The Role of Genetic Factors in IVF Success
It shows parallelism with ovarian aging and mitochondrial aging in women. Mitochondria are the organelles that provide energy to the egg cell. It provides the energy needed by the egg in the process of maturation and merging with the sperm and becoming an embryo. Low energy affects the genetic structure of the embryo negatively and affects the result of the treatment. In most of the structural abnormalities such as trisomy, monosomy and chromosomal breaks, the embryo is not accepted by the uterus or there are pregnancies resulting in miscarriage. The exceptions to this situation are Down syndrome (trisomy 21), Patau syndrome (trisomy 13), Edwards syndrome (trisomy 18), x and y chromosome anomalies. In this case, pregnancy continues, but it progresses with anomalies. This is a difficult process that the family and the attending physician do not want, and often the decision to terminate the pregnancy is made when it is detected. It is possible to detect all these negativities before embryo transfer by performing a pregenetic test (PGT).
What is pregenetic testing (PGT)?
PGD has been applied in IVF treatment since 1992, and it is a method for selecting embryos with normal chromosome number and genetically normal.
In the years when this method was first applied, the biopsy taken from the precursor cells that form the embryo, called blastomere, was examined in the 3rd day embryo. While analysis was performed with the Fish method, which was 5 chromosomes and an older method, today, more reliable and 23 pairs of chromosomes are examined and more reliable results are obtained with the NGS (Next generation sequencing) test.
While the PGT-A method determines whether the embryo has the correct number and sequence of chromosomes, PGT-M and PGT-SR methods are applied in cases of a known single gene disease or translocation carrier, respectively.
Who Is PGT Recommended For?
- advanced female age,
- severe male factor,
- recurrent pregnancy loss
- Recurrent IVF failure
- Translocation carrier
- History of single gene defect and/or need for HLA-matched transplant
- It can be applied to couples who want to shorten the time to live and healthy birth by choosing a genetically normal embryo.
Depending on the indication for PGD and factors such as the age and ovarian reserve of the person, it may be necessary to increase the number of embryos undergoing PGD with repetitive IVF applications. At this stage, the patients who need PGD to be performed on the embryos of the IVF doctor couple are carefully evaluated, and the treatment is planned after preparation with pre-treatment, if necessary, in the month when the most appropriate response will be obtained.

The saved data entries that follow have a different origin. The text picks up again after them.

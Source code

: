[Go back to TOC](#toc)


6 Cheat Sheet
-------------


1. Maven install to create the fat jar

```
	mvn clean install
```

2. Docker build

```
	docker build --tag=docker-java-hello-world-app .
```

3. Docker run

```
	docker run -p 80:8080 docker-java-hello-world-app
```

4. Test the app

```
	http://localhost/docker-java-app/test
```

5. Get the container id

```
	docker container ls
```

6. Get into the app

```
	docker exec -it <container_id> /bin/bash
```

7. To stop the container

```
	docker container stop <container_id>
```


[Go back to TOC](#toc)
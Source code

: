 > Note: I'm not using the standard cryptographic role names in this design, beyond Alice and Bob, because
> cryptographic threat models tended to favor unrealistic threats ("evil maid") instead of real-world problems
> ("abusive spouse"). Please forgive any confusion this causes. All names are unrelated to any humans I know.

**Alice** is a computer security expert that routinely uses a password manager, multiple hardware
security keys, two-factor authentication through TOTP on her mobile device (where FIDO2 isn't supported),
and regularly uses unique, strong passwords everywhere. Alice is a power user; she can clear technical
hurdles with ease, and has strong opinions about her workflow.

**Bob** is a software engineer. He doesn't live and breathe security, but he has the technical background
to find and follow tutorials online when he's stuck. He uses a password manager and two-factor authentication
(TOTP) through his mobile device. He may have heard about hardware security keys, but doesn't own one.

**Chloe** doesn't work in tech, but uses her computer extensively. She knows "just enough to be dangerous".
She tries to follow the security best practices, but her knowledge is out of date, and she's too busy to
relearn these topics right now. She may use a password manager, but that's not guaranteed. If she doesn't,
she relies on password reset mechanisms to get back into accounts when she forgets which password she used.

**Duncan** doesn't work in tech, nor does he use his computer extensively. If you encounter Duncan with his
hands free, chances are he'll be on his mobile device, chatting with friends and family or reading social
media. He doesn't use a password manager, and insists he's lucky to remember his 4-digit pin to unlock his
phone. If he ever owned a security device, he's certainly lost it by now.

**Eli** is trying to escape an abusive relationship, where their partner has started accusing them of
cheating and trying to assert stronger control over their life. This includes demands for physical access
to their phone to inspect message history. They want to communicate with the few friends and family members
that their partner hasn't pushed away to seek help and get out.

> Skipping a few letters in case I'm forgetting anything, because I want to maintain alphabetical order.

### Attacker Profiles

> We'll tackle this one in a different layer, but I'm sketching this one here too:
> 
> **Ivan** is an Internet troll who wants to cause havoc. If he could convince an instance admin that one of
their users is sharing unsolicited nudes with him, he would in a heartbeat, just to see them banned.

NGS (Next Generation Sequencing)
NGS (Next Generation Sequencing), also called next generation sequencing, is the newest and most comprehensive chromosome screening test that has started to be included in Preimplantation Genetic Screening (PGT) methods in IVF treatment as a technology used in chromosome screening in general. In 5th day embryos, PGD is evaluated with NGS, which is the most reliable test today.